The place of “1B1A-ESSEN” connects Essen in Belgium (near Antwerp) with the location of its placement in Essen, Germany.
Located in the industrial heart of Germany, the park at the castle Borbeck in Essen doesn’t fit to the current clichés we have about the region of the Ruhr metropolis. The brick we chose includes a “real” brick. As you know, different sizes of bricks are used at different occasions and locations. Nonetheless you always have a dominant measure at any given place. This brick inside the brick stems from the location of our first Belgian workshop, which took place in Essen, near Antwerp. At this place nearly all houses find this size of the brick. Quite strange, and one of the reasons it is here inside of WEARTH wax brick 1B1A, is that 2 of its three measures are identical to our size. That makes it just another hint to metaphysical gravitation.
A Belgian brick from Essen near Antwerp is the base for the painted layers forming its upper body to fully become a WEARTH wax bar with its unique format. The reddish tones of the Belgian brick correspond with the rotten tree leaves; its vertical posture with the verticality of the trees, aiming for light.
When you consider the magnificence of the natural plant world and relate it to our sculpture, you quickly realise that as much as WEARTH is a global concept and project, our spatial requirement is small. The mini-space we have designed stands in poetic contrast to the natural landscape. One can hardly deny certain similarities with concepts of Chinese and German romantic landscape painting.
With brick 1B1A we enter the second hexagonal protocol placement in Germany. It was at Castle Borbeck’s park in Essen.
It is considered one of the oldest landscaped parks in the Rhineland.

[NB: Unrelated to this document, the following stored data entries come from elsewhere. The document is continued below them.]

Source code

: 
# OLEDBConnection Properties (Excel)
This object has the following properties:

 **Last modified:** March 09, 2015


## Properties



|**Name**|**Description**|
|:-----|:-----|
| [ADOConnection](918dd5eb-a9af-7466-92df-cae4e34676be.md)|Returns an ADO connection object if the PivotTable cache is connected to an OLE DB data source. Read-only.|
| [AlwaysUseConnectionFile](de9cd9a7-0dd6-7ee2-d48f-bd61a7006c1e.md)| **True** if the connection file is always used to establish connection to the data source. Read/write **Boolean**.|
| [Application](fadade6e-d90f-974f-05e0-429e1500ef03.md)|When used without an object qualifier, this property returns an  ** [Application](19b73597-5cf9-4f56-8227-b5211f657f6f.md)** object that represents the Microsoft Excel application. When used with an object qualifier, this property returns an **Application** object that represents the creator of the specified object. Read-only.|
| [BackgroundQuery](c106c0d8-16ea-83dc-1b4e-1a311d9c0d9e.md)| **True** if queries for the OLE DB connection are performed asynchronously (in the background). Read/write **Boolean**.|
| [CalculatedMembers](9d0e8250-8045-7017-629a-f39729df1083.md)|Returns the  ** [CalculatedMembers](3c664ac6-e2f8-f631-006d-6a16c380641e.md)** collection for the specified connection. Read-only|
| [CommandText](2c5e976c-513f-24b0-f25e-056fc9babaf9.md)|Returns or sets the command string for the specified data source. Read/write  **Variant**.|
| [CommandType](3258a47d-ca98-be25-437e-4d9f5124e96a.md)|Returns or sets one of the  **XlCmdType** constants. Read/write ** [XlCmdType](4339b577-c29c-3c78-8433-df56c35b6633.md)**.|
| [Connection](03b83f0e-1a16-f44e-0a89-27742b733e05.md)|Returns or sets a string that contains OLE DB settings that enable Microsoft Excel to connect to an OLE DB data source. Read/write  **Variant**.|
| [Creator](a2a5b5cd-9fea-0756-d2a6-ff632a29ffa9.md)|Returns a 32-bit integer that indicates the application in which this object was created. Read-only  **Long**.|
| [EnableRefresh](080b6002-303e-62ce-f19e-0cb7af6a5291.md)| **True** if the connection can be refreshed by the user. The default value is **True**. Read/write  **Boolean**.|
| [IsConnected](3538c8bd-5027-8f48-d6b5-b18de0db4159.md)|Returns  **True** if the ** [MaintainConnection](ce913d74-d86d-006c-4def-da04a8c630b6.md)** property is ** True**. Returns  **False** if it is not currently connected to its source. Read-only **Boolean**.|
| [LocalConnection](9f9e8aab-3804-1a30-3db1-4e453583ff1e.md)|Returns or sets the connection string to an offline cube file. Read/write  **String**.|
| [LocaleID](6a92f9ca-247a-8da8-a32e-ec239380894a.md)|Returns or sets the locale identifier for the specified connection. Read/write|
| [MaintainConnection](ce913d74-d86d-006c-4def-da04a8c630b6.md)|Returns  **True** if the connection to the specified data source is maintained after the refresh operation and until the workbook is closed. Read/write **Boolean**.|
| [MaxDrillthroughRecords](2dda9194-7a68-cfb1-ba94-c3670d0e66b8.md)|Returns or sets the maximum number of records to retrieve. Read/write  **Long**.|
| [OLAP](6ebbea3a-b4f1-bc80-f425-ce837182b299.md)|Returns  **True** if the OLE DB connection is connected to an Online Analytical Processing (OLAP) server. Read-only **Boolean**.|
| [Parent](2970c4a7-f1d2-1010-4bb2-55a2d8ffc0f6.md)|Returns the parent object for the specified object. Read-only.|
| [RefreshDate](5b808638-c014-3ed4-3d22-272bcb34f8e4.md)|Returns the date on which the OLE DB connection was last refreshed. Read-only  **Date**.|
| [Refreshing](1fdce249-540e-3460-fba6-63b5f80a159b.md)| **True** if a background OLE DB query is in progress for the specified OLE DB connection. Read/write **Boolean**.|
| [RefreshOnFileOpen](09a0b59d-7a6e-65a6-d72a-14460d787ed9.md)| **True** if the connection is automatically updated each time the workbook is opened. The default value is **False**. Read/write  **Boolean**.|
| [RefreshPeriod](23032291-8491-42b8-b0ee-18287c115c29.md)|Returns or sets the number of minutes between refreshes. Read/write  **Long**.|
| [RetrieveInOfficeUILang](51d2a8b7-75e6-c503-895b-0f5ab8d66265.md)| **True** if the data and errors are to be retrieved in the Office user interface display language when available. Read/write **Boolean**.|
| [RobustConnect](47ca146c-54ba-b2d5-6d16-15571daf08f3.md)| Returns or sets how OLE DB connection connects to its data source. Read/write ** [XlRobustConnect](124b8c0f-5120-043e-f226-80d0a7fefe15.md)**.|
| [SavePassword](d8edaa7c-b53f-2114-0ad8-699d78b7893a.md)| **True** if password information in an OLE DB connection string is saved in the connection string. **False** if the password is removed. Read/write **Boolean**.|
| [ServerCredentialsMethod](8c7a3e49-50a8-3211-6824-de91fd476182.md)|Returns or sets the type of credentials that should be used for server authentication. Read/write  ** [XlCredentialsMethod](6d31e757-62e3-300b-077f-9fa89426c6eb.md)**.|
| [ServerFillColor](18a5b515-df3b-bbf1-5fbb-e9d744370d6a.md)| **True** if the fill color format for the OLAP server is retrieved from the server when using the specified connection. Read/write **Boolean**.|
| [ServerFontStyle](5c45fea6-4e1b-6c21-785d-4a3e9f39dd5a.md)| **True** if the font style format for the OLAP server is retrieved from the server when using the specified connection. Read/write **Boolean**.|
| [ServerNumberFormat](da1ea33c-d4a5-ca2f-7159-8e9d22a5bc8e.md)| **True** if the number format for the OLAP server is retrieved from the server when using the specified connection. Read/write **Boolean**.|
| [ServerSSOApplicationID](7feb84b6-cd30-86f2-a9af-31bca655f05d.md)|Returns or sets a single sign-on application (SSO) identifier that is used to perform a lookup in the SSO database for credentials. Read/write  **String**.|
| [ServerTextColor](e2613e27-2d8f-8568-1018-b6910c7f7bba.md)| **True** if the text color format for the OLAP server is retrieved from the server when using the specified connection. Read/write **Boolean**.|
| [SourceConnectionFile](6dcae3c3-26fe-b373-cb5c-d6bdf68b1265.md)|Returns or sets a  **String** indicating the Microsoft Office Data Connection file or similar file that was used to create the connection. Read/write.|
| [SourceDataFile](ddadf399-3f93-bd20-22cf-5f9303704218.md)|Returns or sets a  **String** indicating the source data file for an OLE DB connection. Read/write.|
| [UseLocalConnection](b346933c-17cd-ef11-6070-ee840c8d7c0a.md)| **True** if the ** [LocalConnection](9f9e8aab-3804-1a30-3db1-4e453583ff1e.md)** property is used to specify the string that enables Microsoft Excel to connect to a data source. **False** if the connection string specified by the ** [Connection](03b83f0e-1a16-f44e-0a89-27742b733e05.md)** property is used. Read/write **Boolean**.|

In the 18th century, the last prince abbess of Essen, Maria Kunigunde of Saxony (1776-1803), had the garden redesigned in the “English-Chinese” style.
This included decorative elements such as a pavilion, a “Wirtshäusgen” and a “Bauernhäusgen” as well as an artificial ruin. In addition to this particular form of English landscape garden, the castle park also shows characteristics of a Baroque Garden to this day: the former cascade, lined by straight paths and leading axially towards the palace.
Whatever design elements may have been ‘in vogue’ at the time: Ever since the prince abbesses began to transform the former beech forest into a woodland park in the 16th century
the park has always represented the wealth and power of the authorities as well as the cultural concepts of landscape art in England in China.